+++ Provided records +++

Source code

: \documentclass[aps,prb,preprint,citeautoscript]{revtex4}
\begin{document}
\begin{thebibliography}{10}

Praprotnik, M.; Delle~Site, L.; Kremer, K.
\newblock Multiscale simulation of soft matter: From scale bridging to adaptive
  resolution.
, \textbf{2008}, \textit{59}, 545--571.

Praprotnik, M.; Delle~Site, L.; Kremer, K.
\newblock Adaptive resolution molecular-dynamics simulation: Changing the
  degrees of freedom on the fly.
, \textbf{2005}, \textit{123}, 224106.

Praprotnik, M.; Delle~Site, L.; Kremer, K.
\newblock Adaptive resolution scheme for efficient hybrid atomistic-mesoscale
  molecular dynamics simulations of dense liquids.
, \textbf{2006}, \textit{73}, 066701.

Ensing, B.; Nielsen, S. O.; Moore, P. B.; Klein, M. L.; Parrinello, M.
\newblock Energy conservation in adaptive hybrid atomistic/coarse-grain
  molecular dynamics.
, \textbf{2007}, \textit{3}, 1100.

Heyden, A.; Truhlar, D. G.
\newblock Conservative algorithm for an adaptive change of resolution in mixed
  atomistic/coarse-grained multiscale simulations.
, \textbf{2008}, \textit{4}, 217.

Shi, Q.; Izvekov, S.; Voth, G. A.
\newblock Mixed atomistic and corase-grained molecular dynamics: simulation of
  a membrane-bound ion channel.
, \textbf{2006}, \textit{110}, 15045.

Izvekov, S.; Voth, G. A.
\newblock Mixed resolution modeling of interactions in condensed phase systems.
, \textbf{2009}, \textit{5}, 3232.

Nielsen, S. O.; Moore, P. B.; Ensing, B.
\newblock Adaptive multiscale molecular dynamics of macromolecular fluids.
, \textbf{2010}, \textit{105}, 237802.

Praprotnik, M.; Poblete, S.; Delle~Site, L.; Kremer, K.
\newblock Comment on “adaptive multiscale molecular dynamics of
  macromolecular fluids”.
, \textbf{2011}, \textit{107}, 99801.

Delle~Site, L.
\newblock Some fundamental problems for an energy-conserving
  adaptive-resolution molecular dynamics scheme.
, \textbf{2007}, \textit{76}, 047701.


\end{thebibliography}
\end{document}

+++
+++ Provided records +++

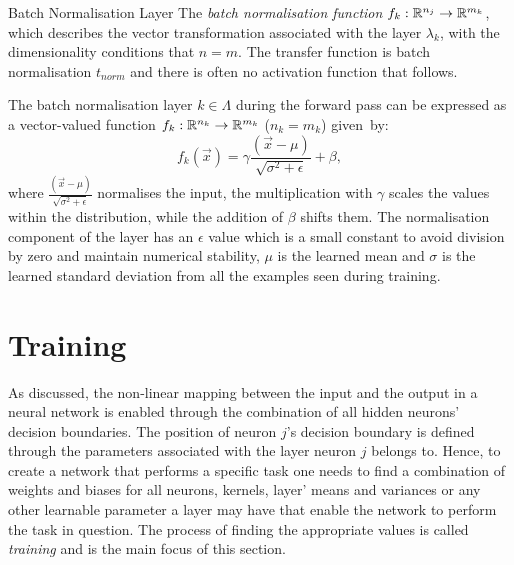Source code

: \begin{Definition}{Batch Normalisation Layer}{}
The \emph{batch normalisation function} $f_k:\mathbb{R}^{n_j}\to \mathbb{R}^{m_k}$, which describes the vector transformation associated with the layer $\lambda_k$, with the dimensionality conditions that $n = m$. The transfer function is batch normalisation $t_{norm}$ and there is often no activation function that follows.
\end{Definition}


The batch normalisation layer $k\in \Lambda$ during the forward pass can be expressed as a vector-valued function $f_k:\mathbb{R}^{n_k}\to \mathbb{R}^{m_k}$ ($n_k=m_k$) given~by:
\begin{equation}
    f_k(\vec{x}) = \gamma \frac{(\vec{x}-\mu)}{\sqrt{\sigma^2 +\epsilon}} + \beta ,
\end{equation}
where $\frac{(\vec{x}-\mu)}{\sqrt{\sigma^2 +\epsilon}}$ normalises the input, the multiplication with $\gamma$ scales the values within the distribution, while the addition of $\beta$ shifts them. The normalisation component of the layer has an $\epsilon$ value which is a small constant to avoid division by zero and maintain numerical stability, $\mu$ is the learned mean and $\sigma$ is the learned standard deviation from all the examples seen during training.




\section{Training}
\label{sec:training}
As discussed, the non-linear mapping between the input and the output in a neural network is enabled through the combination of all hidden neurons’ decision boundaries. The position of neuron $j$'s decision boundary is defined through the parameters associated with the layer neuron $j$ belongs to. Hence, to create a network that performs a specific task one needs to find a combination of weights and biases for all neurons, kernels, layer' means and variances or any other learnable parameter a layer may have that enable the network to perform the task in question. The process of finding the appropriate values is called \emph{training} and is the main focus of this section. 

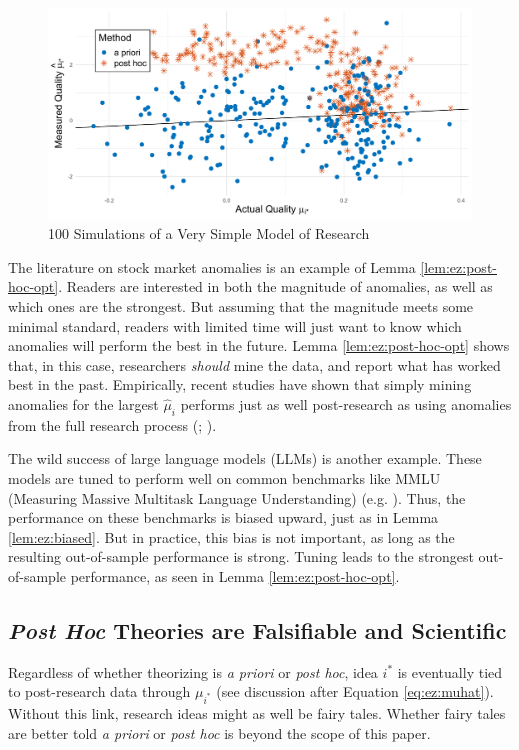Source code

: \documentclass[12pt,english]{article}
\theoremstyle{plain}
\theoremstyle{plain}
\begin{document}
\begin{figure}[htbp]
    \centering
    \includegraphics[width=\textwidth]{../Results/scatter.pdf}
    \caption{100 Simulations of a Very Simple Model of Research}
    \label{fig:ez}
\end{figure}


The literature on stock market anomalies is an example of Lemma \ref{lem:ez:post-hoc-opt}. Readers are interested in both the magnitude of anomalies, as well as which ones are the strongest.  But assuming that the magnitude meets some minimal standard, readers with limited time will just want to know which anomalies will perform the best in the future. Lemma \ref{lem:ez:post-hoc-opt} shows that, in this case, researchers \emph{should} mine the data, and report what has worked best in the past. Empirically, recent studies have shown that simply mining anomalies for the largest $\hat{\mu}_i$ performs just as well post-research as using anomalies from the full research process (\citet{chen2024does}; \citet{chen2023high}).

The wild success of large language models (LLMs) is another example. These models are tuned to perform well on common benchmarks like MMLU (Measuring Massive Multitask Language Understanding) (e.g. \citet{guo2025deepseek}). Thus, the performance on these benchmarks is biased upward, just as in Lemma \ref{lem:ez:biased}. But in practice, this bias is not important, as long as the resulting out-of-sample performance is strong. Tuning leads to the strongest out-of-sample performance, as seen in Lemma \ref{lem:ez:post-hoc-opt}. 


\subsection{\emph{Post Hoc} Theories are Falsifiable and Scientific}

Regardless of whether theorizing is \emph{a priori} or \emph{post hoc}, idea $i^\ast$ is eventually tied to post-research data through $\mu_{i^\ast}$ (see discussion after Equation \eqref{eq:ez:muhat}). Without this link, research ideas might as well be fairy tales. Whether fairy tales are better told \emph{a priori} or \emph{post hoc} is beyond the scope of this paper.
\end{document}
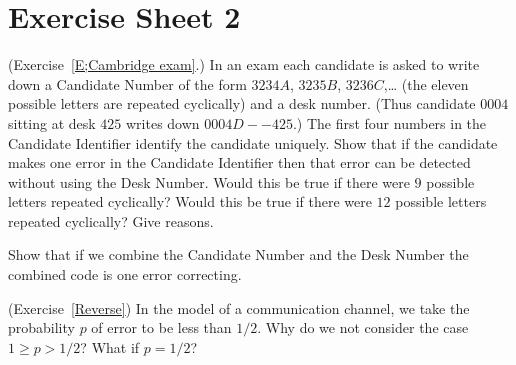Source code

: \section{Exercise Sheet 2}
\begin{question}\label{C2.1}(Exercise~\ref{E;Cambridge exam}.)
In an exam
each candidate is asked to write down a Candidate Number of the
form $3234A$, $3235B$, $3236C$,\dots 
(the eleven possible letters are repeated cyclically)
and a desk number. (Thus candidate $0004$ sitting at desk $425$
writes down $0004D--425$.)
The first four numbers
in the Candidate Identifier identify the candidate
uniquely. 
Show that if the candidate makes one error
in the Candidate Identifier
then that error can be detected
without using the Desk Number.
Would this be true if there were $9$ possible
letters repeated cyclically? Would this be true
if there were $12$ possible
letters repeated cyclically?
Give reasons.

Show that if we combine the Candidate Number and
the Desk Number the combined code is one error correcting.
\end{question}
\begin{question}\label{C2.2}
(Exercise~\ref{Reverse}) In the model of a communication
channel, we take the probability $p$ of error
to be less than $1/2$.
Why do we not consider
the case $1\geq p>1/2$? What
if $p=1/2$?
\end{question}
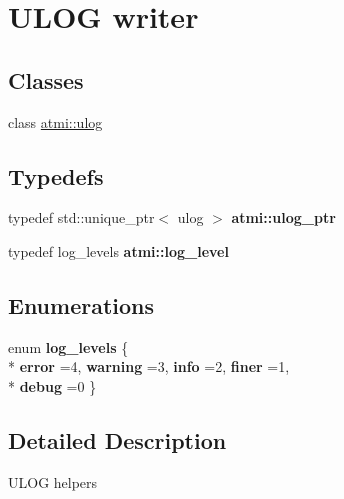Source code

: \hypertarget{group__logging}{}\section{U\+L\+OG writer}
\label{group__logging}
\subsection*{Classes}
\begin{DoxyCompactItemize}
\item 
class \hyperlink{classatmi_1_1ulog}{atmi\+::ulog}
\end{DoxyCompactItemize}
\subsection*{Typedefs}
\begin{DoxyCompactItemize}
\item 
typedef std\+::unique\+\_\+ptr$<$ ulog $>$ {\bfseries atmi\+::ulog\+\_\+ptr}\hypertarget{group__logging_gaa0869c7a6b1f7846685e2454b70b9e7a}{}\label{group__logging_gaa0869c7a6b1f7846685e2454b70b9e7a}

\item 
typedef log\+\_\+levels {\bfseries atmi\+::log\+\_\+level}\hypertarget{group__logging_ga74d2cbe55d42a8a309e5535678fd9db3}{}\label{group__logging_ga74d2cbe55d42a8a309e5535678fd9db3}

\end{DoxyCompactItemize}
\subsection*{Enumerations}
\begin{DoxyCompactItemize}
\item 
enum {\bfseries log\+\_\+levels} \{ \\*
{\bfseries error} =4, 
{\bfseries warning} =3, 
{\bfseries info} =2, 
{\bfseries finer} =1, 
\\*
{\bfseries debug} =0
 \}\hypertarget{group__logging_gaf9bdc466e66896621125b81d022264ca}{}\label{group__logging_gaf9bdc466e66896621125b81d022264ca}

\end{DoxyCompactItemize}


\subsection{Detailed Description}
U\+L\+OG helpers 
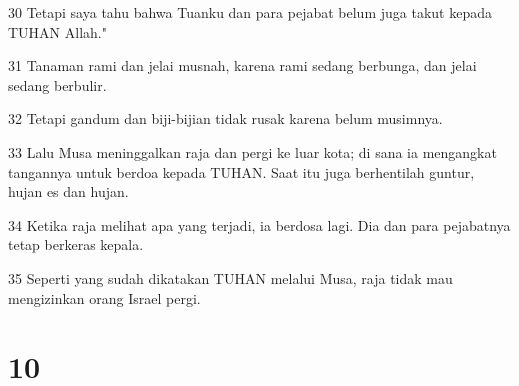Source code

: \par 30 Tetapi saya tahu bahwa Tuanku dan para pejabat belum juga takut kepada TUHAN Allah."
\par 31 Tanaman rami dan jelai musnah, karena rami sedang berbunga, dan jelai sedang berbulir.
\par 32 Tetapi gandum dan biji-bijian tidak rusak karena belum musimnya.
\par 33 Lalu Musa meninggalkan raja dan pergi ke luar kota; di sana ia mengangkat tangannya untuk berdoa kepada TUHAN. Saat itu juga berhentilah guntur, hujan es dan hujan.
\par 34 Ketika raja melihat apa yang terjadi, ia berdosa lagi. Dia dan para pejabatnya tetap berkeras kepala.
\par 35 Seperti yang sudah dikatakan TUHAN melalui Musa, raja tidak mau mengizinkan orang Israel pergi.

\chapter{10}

+++
+++ Provided records +++

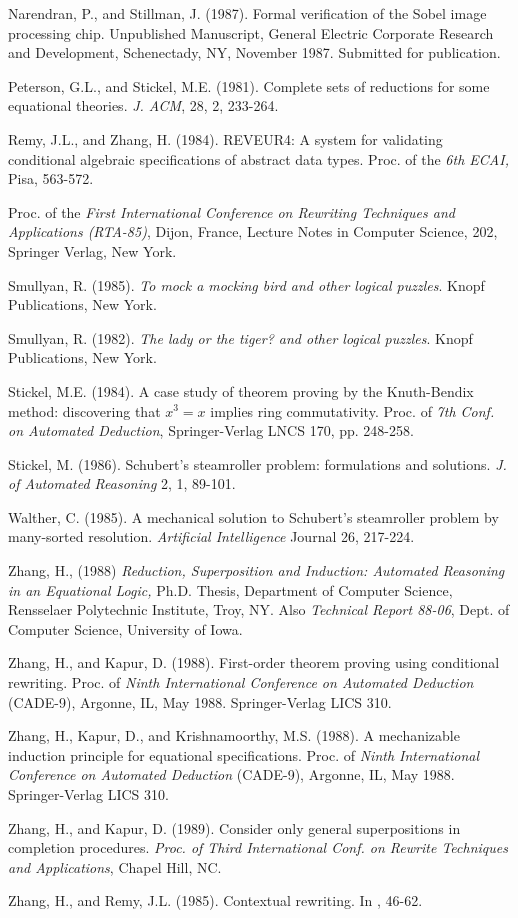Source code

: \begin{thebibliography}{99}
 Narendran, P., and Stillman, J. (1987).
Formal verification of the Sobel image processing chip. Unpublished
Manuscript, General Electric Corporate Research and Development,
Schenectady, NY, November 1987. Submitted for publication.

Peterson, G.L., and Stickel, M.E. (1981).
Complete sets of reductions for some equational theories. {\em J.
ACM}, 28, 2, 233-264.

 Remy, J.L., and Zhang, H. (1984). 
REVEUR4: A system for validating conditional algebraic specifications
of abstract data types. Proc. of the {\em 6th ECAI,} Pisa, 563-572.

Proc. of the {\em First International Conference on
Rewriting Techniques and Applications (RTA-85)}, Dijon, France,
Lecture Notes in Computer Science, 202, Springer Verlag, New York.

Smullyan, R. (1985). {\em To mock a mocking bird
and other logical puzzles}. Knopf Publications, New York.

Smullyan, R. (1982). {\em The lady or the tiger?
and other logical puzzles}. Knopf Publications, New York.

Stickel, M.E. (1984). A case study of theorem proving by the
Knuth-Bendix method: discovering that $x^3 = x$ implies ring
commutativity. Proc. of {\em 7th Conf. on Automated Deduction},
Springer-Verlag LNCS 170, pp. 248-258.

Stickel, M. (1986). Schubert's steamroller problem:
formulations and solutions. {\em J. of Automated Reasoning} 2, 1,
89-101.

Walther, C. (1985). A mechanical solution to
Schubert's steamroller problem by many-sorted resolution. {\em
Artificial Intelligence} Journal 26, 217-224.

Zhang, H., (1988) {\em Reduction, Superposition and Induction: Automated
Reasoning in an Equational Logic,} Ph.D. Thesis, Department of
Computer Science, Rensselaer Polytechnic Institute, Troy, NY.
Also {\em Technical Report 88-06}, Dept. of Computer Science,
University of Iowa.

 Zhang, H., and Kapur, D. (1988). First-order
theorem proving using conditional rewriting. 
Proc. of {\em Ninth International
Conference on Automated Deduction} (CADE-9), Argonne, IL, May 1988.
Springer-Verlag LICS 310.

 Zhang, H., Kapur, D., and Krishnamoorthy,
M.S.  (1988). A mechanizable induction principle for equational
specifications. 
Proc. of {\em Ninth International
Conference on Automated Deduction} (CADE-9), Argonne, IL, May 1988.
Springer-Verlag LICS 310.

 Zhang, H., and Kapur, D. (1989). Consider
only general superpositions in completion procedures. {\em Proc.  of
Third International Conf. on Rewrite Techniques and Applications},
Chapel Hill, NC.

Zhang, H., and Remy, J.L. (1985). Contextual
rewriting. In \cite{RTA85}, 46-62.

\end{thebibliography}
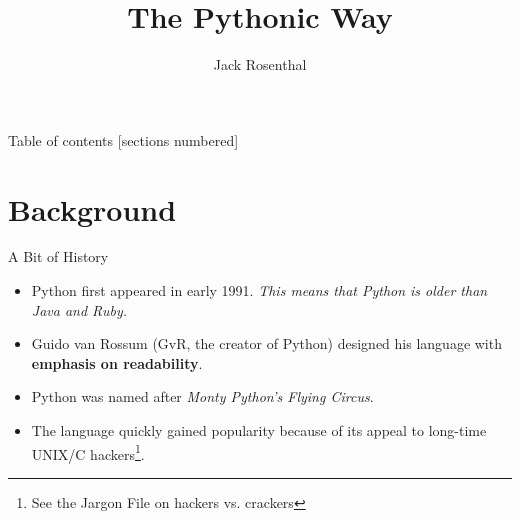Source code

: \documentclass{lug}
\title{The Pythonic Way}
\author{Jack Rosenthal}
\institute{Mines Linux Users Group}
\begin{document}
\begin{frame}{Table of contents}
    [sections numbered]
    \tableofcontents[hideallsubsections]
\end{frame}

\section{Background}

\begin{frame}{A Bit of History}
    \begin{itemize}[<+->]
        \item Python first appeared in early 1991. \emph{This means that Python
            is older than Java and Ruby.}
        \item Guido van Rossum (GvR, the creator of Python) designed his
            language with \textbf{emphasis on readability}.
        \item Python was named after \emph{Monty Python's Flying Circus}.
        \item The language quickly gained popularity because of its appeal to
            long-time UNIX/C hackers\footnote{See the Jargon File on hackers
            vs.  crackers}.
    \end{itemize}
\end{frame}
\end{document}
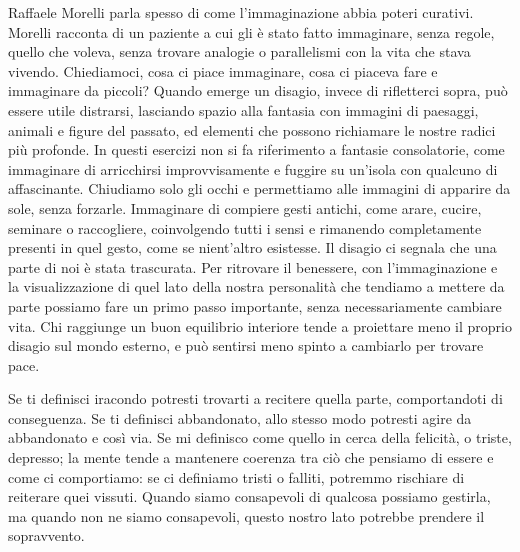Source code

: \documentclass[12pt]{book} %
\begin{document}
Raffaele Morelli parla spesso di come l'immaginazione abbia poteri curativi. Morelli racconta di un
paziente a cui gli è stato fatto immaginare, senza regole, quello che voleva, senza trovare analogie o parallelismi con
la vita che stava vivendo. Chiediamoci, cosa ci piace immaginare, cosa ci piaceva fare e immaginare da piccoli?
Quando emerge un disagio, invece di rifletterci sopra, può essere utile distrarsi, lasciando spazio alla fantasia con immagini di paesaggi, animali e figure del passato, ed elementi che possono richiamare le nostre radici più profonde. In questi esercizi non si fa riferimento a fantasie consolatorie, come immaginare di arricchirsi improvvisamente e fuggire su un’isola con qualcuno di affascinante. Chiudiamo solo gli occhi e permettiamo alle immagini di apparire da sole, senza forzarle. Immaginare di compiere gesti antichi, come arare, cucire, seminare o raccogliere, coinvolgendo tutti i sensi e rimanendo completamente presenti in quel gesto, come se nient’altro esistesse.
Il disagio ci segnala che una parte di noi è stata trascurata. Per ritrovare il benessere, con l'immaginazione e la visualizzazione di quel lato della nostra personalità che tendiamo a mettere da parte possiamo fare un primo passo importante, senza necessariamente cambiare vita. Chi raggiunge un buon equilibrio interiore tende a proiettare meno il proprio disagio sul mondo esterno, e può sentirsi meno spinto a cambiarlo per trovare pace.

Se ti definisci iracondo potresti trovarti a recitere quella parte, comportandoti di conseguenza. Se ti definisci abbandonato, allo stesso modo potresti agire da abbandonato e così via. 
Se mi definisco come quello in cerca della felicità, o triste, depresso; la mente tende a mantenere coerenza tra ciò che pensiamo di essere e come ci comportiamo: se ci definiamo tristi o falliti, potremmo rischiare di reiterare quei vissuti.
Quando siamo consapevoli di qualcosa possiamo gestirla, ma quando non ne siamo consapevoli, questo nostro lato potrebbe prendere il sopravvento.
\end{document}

+++

### Work task
Determine the number of lines in the data that contain "atmi" as a word or string, and state only that number.

### Result of the exercise
3